The primary analysis will be by intention-to-treat. Since population-level smoking abstinence rates are expected to be small, z-tests comparing the strata-weighted differences between the two groups are less appropriate than comparisons based on odds ratios. The study design is a randomized complete block design, however, the patient populations within site vary and hence the proportion of the site population included in the study varies across site. Different intra-block (stratified) logistic analyses have been devised for similar survey designs for sampling from finite populations [32, 33]. Herein these survey design-based logistic analyses are referred to as survey-logistic regressions. We will use survey-logistic regression methods to estimate and test intervention effects and racial/ethnic differences in the intervention effects on both smoking abstinence (e.g., 6-month prolonged abstinence, 7-day and 30-day point prevalence abstinence) and treatment utilization rates. These regression models will take into account the design stratification and the relative stratification populations. The models also will include any relevant covariates to adjust for confounding, if warranted. In this event we will use cross validation methods and standard model diagnostic methods to identify a well fitting model. Inference with respect to the impact of the intervention will be based on point estimates of the odds ratio for the effect of proactive outreach on the outcome relative to usual care, along with 95% confidence intervals and corresponding standard test results.

The power analysis assumes independent samples in the two groups from the four sites and considers a type one error rate of 0.05. A meaningful difference, from a public health perspective, is for PRO to produce a 2% increase in population-level smoking abstinence rates compared to UC. Using a base rate of 3% to estimate the sample size for this study, this study requires 1500 participants per intervention group (or total N = 3000) to have at least 80% power to detect a 2% or greater absolute difference in population-level smoking abstinence rates between groups.

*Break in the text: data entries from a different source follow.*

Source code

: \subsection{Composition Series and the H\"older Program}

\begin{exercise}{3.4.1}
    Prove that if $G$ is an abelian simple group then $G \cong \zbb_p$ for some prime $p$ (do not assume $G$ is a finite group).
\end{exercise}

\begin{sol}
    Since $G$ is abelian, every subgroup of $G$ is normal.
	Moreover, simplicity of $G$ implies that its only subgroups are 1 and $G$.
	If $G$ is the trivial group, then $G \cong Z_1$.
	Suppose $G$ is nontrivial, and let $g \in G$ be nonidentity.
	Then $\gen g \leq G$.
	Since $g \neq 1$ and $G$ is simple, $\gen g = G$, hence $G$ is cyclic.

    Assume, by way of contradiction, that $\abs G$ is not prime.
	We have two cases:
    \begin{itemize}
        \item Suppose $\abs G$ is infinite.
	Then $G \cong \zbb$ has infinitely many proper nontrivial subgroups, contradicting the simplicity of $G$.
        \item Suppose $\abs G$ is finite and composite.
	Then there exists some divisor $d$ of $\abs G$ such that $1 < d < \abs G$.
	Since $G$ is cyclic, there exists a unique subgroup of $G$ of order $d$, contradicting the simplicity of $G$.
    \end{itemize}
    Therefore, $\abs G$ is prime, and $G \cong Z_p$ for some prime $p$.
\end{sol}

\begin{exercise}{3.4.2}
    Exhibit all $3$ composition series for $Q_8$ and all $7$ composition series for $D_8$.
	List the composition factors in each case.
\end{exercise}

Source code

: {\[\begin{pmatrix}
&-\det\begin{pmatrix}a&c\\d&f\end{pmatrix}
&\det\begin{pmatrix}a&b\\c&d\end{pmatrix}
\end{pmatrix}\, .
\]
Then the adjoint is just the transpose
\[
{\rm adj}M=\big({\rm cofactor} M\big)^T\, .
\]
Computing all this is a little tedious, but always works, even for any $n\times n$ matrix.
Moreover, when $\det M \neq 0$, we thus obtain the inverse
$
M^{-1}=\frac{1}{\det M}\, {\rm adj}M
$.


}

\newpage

In addition, this study is well powered (> 90%) to detect clinically meaningful differences of 6% in treatment utilization rates using the most conservative base rate assumption of 50%. In order to achieve 3000 completed follow-up surveys from participants, we estimated that we need to include 6400 participants who will be sent the baseline survey. Among the 6400 participants who are mailed a baseline survey, we estimate approximately 5120 participants (20% exclusion rate due to subject refusal and misclassification of cigarette smoking status) will be sent a follow-up survey. We estimate a 60% response rate to the follow-up survey, which will result in about 3000 completed follow-up surveys.